Walker Evans – Labor Anonymous
Walker Evans is one of the most important photographers of the 20th century and has influenced contemporary art beyond his medium until today. In 1938 the Museum of Modern Art in New York dedicated its first ever solo photography exhibition to Evans's work, and he has shaped America's image of itself particularly through his photographs of the Great Depression. The publication "Walker Evans: Labor Anonymous" is the first in-depth investigation into a series of the same name, which Evans published in Fortune magazine in 1946. On a Saturday afternoon in Detroit, Evans positioned himself with his Rolleiflex camera on the sidewalk and photographed pedestrians, mostly laborers, in his characteristically clear and unadorned way - an aesthetic he consciously described as the "documentary style".
As in his earlier series, e.g. in the famous "Subway Portraits" from the New York underground, his subjects were often unaware they were being photographed, but some of the pedestrians also looked straight into the camera. Representing much more than a simple typology, this photographic series does not offer a fixed image of humankind or class.
Walker Evans shot the photographs collected in »Labor Anonymous« as an assignment for Fortune magazine, which published a small selection of 20 images in its November 1946 issue, under the title "On a Saturday Afternoon in Detroit." Until now, however, the entire series of 50 photographs has never been reproduced. Evans' extraordinary serial studies of the facial expressions and postures of Detroit workers walking the city's streets are fascinating both as portraiture and as a surprising dimension of his photographic style.
Shooting passersby against a plywood backdrop as they crossed his field of vision from distant right to close left (some noticing him, most not), with the light striking and modeling their features, Evans found that what he was creating with these images was "the physiognomy of a nation." This book compiles the photographs, contact sheets, small-version printlets, Evans' annotations to newspaper clippings, drafts for an unpublished text, telegrams and every available print Evans made, along with the Fortune spread as published. »Labor Anonymous« captures a long-vanished moment in American history, and a crucial project in Evans' oeuvre.

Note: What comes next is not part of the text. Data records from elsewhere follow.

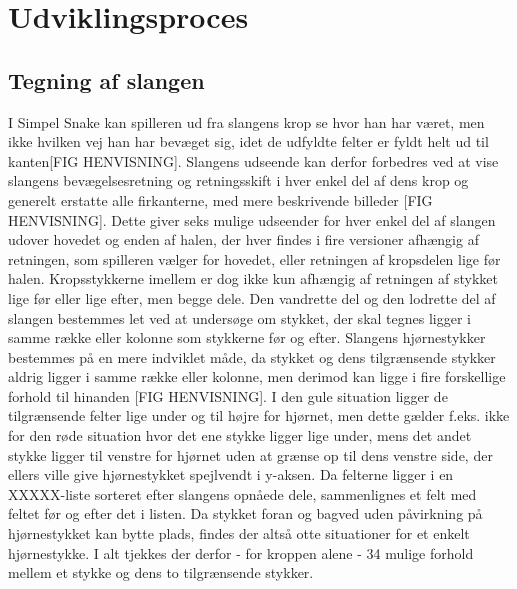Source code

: \documentclass{report}
\begin{document}
\section{Udviklingsproces}

\subsection{Tegning af slangen}
I Simpel Snake kan spilleren ud fra slangens krop se hvor han har været, men ikke hvilken vej han har bevæget sig, idet de udfyldte felter er fyldt helt ud til kanten[FIG HENVISNING]. Slangens udseende kan derfor forbedres ved at vise slangens bevægelsesretning og retningsskift i hver enkel del af dens krop og generelt erstatte alle firkanterne, med mere beskrivende billeder [FIG HENVISNING]. Dette giver seks mulige udseender for hver enkel del af slangen udover hovedet og enden af halen, der hver findes i fire versioner afhængig af retningen, som spilleren vælger for hovedet, eller retningen af kropsdelen lige før halen. Kropsstykkerne imellem er dog ikke kun afhængig af retningen af stykket lige før eller lige efter, men begge dele. Den vandrette del og den lodrette del af slangen bestemmes let ved at undersøge om stykket, der skal tegnes ligger i samme række eller kolonne som stykkerne før og efter. Slangens hjørnestykker bestemmes på en mere indviklet måde, da stykket og dens tilgrænsende stykker aldrig ligger i samme række eller kolonne, men derimod kan ligge i fire forskellige forhold til hinanden [FIG HENVISNING]. I den gule situation ligger de tilgrænsende felter lige under og til højre for hjørnet, men dette gælder f.eks. ikke for den røde situation hvor det ene stykke ligger lige under, mens det andet stykke ligger til venstre for hjørnet uden at grænse op til dens venstre side, der ellers ville give hjørnestykket spejlvendt i y-aksen. Da felterne ligger i en XXXXX-liste sorteret efter slangens opnåede dele, sammenlignes et felt med feltet før og efter det i listen. Da stykket foran og bagved uden påvirkning på hjørnestykket kan bytte plads, findes der altså otte situationer for et enkelt hjørnestykke. I alt tjekkes der derfor - for kroppen alene - 34 mulige forhold mellem et stykke og dens to tilgrænsende stykker.
\linebreak
\end{document}
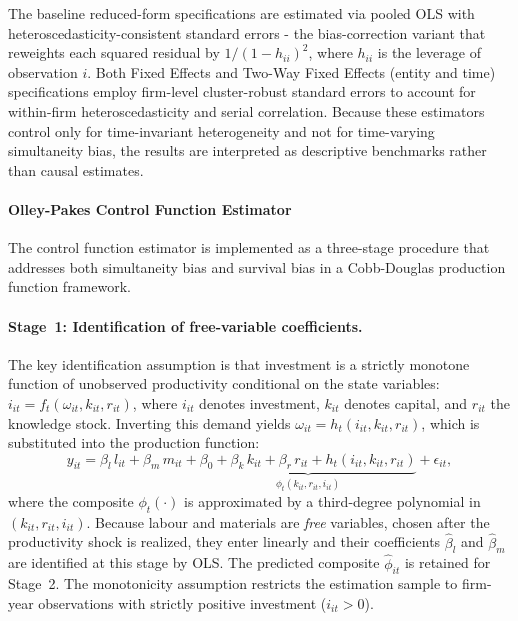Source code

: \documentclass[a4paper, 12pt]{article}
\begin{document}
The baseline reduced-form specifications are estimated via pooled OLS with \textcite{mackinnon1985some} heteroscedasticity-consistent standard errors - the bias-correction variant that reweights each squared residual by $1/(1-h_{ii})^2$, where $h_{ii}$ is the leverage of observation $i$. Both Fixed Effects and Two-Way Fixed Effects (entity and time) specifications employ firm-level cluster-robust standard errors to account for within-firm heteroscedasticity and serial correlation. Because these estimators control only for time-invariant heterogeneity and not for time-varying simultaneity bias, the results are interpreted as descriptive benchmarks rather than causal estimates.


\paragraph{Olley-Pakes Control Function Estimator}

The \textcite{olley1992dynamics} control function estimator is implemented as a three-stage procedure that addresses both simultaneity bias and survival bias in a Cobb-Douglas production function framework.

\paragraph{Stage~1: Identification of free-variable coefficients.}
The key identification assumption is that investment is a strictly monotone function of unobserved productivity conditional on the state variables: $i_{it} = f_t(\omega_{it}, k_{it}, r_{it})$, where $i_{it}$ denotes investment, $k_{it}$ denotes capital, and $r_{it}$ the knowledge stock. Inverting this demand yields $\omega_{it} = h_t(i_{it}, k_{it}, r_{it})$, which is substituted into the production function:
\begin{equation}
  y_{it}
    = \beta_l \, l_{it} + \beta_m \, m_{it}
      + \underbrace{\beta_0 + \beta_k \, k_{it} + \beta_r \, r_{it}
        + h_t(i_{it}, k_{it}, r_{it})}_{\displaystyle \phi_t(k_{it}, r_{it}, i_{it})}
      + \epsilon_{it},
  \label{eq:op_s1}
\end{equation}
where the composite $\phi_t(\cdot)$ is approximated by a third-degree polynomial in $(k_{it}, r_{it}, i_{it})$. Because labour and materials are \emph{free} variables, chosen after the productivity shock is realized, they enter linearly and their coefficients $\hat\beta_l$ and $\hat\beta_m$ are identified at this stage by OLS. The predicted composite $\hat\phi_{it}$ is retained for Stage~2. The monotonicity assumption restricts the estimation sample to firm-year observations with strictly positive investment ($i_{it} > 0$).
\end{document}
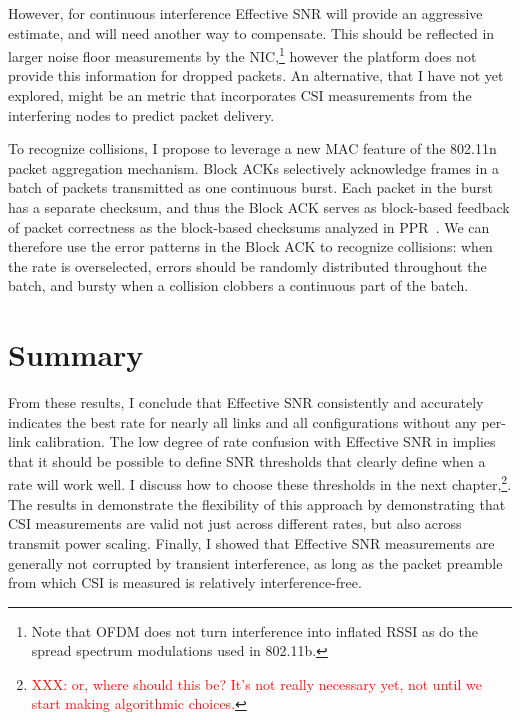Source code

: However, for continuous interference Effective SNR will provide an aggressive estimate, and will need another way to compensate. This should be reflected in larger noise floor measurements by the NIC,\footnote{Note that OFDM does not turn interference into inflated RSSI as do the spread spectrum modulations used in 802.11b.} however the platform does not provide this information for dropped packets. An alternative, that I have not yet explored, might be an  metric that incorporates CSI measurements from the interfering nodes to predict packet delivery.


To recognize collisions, I propose to leverage a new MAC feature of the 802.11n packet aggregation mechanism. Block ACKs selectively acknowledge frames in a batch of packets transmitted as one continuous burst. Each packet in the burst has a separate checksum, and thus the Block ACK serves as block-based feedback of packet correctness as the block-based checksums analyzed in PPR~\cite{Jamieson_PPR}. We can therefore use the error patterns in the Block ACK to recognize collisions: when the rate is overselected, errors should be randomly distributed throughout the batch, and bursty when a collision clobbers a continuous part of the batch.

\section{Summary}
From these results, I conclude that Effective SNR consistently and accurately indicates the best rate for nearly all links and all configurations without any per-link calibration. The low degree of rate confusion with Effective SNR in  implies that it should be possible to define SNR thresholds that clearly define when a rate will work well. I discuss how to choose these thresholds in the next chapter,\footnote{\textcolor{red}{XXX: or, where should this be? It's not really necessary yet, not until we start making algorithmic choices.}}. The results in  demonstrate the flexibility of this approach by demonstrating that CSI measurements are valid not just across different rates, but also across transmit power scaling. Finally, I showed that Effective SNR measurements are generally not corrupted by transient interference, as long as the packet preamble from which CSI is measured is relatively interference-free.

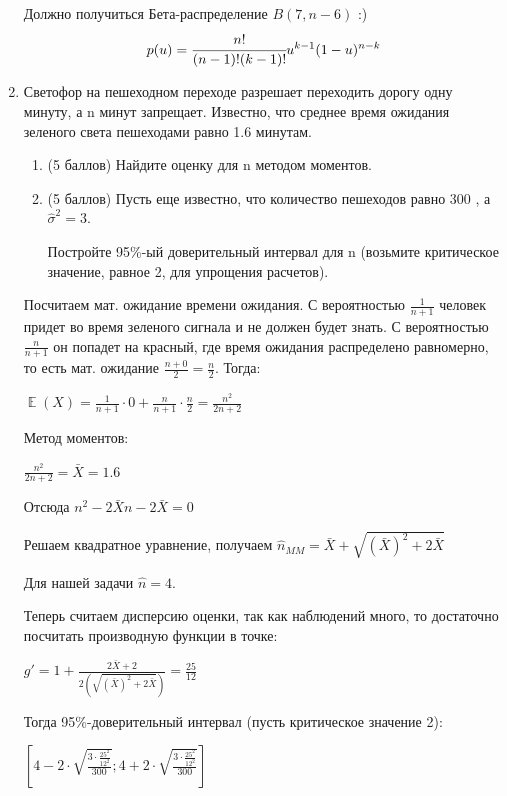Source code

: \documentclass[12pt]{article}
\DeclareMathOperator{\E}{\mathbb{E}}
\newenvironment{solution}{}{}
\begin{document}
\begin{enumerate}
\begin{solution}
Должно получиться Бета-распределение $B(7, n-6)$ :)
$$p(u)=\cfrac{n!}{(n-1)!(k-1)!}u^{k-1}(1-u)^{n-k}$$
\end{solution}
    
    \item Светофор на пешеходном переходе разрешает переходить дорогу одну минуту, а n минут запрещает. Известно, что среднее время ожидания зеленого света пешеходами равно 1.6 минутам.
    
    \begin{enumerate}
        \item (5 баллов) Найдите оценку для n методом моментов.
        \item (5 баллов) Пусть еще известно, что количество пешеходов равно 300 , а $\hat{\sigma}^2 = 3$.
        
        Постройте 95\%-ый доверительный интервал для n (возьмите критическое значение, равное 2, для упрощения расчетов). 
    \end{enumerate}
    
\begin{solution}

    Посчитаем мат. ожидание времени ожидания. С вероятностью $\frac{1}{n + 1}$ человек придет во время зеленого сигнала и не должен будет знать. С вероятностью $\frac{n}{n + 1}$ он попадет на красный, где время ожидания распределено равномерно, то есть мат. ожидание $\frac{n + 0}{2} = \frac{n}{2}$. Тогда:
    
    $\E(X) = \frac{1}{n + 1} \cdot 0 + \frac{n}{n + 1} \cdot \frac{n}{2}= \frac{n^2}{2n + 2}$
    
    Метод моментов:
    
    $\frac{n^2}{2n + 2} = \bar{X} = 1.6$
    
    Отсюда $n^2 - 2\bar{X}n -2\bar{X} = 0$
    
    Решаем квадратное уравнение, получаем $\hat{n}_{MM} = \bar{X} + \sqrt{(\bar{X})^2 + 2\bar{X}}$
    
    Для нашей задачи $\hat{n} = 4$.
    
    Теперь считаем дисперсию оценки, так как наблюдений много, то достаточно посчитать производную функции в точке:
    
    $g' = 1 + \frac{2\bar{X} + 2}{2 (\sqrt{(\bar{X})^2 + 2\bar{X}})} = \frac{25}{12}$
    
    Тогда 95\%-доверительный интервал (пусть критическое значение 2):
    
    $[4 - 2 \cdot \sqrt{\frac{3 \cdot \frac{25^2}{12^2}}{300}}; 4 + 2 \cdot \sqrt{\frac{3 \cdot \frac{25^2}{12^2}}{300}}]$
    

\end{solution}
\end{enumerate}
\end{document}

Born in St. Louis, Missouri, Walker Evans (1903-75) took up photography in 1928. His book collaboration with James Agee, »Let Us Now Praise Famous Men« (1941), which portrayed the lives of three white tenant families in southern Alabama during the Depression, has become one of that era's most defining documents. Evans joined the staff of Time magazine in 1945, and shortly after moved to Fortune magazine, where he stayed until 1965. That year, he became a professor of photography at the Yale University School of Art. Evans died at his home in Old Lyme, Connecticut, in 1975.